概要
- ゴールドマン・サックスがコインベースに対する投資判断を『買い』に格上げし、目標株価を303ドルに引き上げたと発表した。
- コインベースは規模とブランド競争力を基に2027年までに年平均12%の売上成長が期待されると伝えた。
- ゴールドマン・サックスは事業の多角化に成功した企業への選別的アプローチが必要だと付け加えた。

ウォール街の投資銀行ゴールドマン・サックスがコインベースに対する投資判断を格上げした。
5日、暗号資産(仮想通貨)専門メディアのコインデスクによると、ゴールドマン・サックスはリサーチレポートでコインベースの投資判断を「中立」から「買い」に格上げし、目標株価を従来の294ドルから303ドルに引き上げた。これは当時の株価に対して30%超の上昇余地があるという判断だ。
ゴールドマン・サックスは"小口取引の環境は予想より堅調に維持されており、規制環境も段階的に整備されている"とし、"伝統的な小売ブローカレッジと暗号資産取引の結合の流れが2026年も続く"と分析した。この変化は競争を激化させると同時に市場拡大を支えると見込んでいる。
レポートを作成したジェームズ・ヤロ・アナリストはコインベースの強みとして規模とブランド競争力を挙げた。彼は"コインベースの売上は2027年までに年平均12%成長すると見込み、これは同業他社平均の8%を上回る水準だ"と説明した。低い顧客獲得コストと事業拡大が市場シェア拡大を支えるとの見通しだ。
ゴールドマン・サックスは最近コインベースがブローカー業務とバンキング、資産管理、トークン化など多様な領域で新商品を投入した点も好意的に評価した。特にサブスクリプション及びサービス部門の売上が全体の約40%を占めており、取引手数料依存度を下げ、業績の変動性を緩和する役割を果たすと見込んでいる。

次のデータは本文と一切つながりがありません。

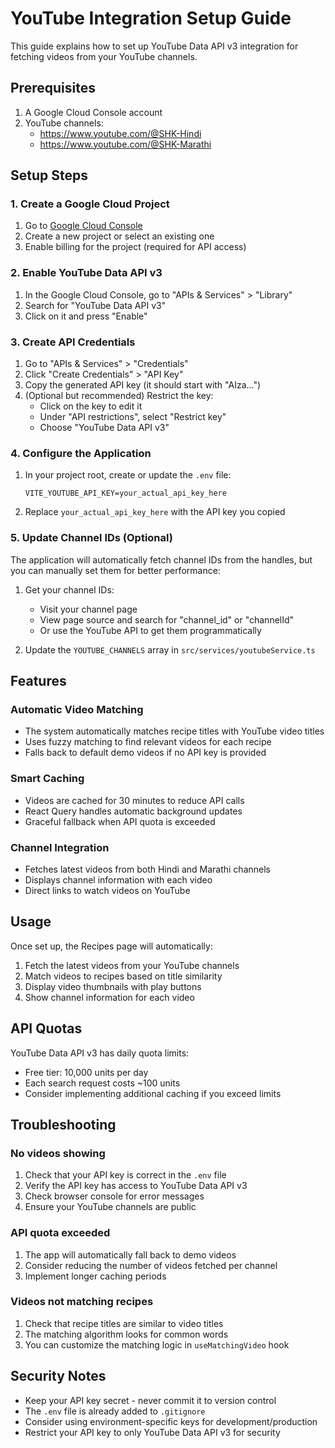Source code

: # YouTube Integration Setup Guide

This guide explains how to set up YouTube Data API v3 integration for fetching videos from your YouTube channels.

## Prerequisites

1. A Google Cloud Console account
2. YouTube channels: 
   - https://www.youtube.com/@SHK-Hindi
   - https://www.youtube.com/@SHK-Marathi

## Setup Steps

### 1. Create a Google Cloud Project

1. Go to [Google Cloud Console](https://console.cloud.google.com/)
2. Create a new project or select an existing one
3. Enable billing for the project (required for API access)

### 2. Enable YouTube Data API v3

1. In the Google Cloud Console, go to "APIs & Services" > "Library"
2. Search for "YouTube Data API v3"
3. Click on it and press "Enable"

### 3. Create API Credentials

1. Go to "APIs & Services" > "Credentials"
2. Click "Create Credentials" > "API Key"
3. Copy the generated API key (it should start with "AIza...")
4. (Optional but recommended) Restrict the key:
   - Click on the key to edit it
   - Under "API restrictions", select "Restrict key"
   - Choose "YouTube Data API v3"

### 4. Configure the Application

1. In your project root, create or update the `.env` file:
   ```
   VITE_YOUTUBE_API_KEY=your_actual_api_key_here
   ```
2. Replace `your_actual_api_key_here` with the API key you copied

### 5. Update Channel IDs (Optional)

The application will automatically fetch channel IDs from the handles, but you can manually set them for better performance:

1. Get your channel IDs:
   - Visit your channel page
   - View page source and search for "channel_id" or "channelId"
   - Or use the YouTube API to get them programmatically

2. Update the `YOUTUBE_CHANNELS` array in `src/services/youtubeService.ts`

## Features

### Automatic Video Matching
- The system automatically matches recipe titles with YouTube video titles
- Uses fuzzy matching to find relevant videos for each recipe
- Falls back to default demo videos if no API key is provided

### Smart Caching
- Videos are cached for 30 minutes to reduce API calls
- React Query handles automatic background updates
- Graceful fallback when API quota is exceeded

### Channel Integration
- Fetches latest videos from both Hindi and Marathi channels
- Displays channel information with each video
- Direct links to watch videos on YouTube

## Usage

Once set up, the Recipes page will automatically:
1. Fetch the latest videos from your YouTube channels
2. Match videos to recipes based on title similarity
3. Display video thumbnails with play buttons
4. Show channel information for each video

## API Quotas

YouTube Data API v3 has daily quota limits:
- Free tier: 10,000 units per day
- Each search request costs ~100 units
- Consider implementing additional caching if you exceed limits

## Troubleshooting

### No videos showing
1. Check that your API key is correct in the `.env` file
2. Verify the API key has access to YouTube Data API v3
3. Check browser console for error messages
4. Ensure your YouTube channels are public

### API quota exceeded
1. The app will automatically fall back to demo videos
2. Consider reducing the number of videos fetched per channel
3. Implement longer caching periods

### Videos not matching recipes
1. Check that recipe titles are similar to video titles
2. The matching algorithm looks for common words
3. You can customize the matching logic in `useMatchingVideo` hook

## Security Notes

- Keep your API key secret - never commit it to version control
- The `.env` file is already added to `.gitignore`
- Consider using environment-specific keys for development/production
- Restrict your API key to only YouTube Data API v3 for security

一方、eToroについては投資判断を「買い」から「中立」に引き下げ、目標株価も48ドルから39ドルに引き下げた。ゴールドマン・サックスは"成長は維持されているが、主要市場での競争が激化している"と指摘し、"顧客獲得コストと価格競争圧力の拡大が米国事業の拡大計画に負担となり得る"と述べた。eToroの株価はプレマーケットで小幅に下落した。
なお、ゴールドマン・サックスはロビンフッド、インタラクティブ・ブローカーズ、フィギュア・テクノロジーに関しては従来の「買い」見解を維持した。レポートは"2026年に向けた環境はすべての銘柄に同じではない"とし、"規模と事業の多角化に成功した企業を中心とした選別的アプローチが必要だ"と付け加えた。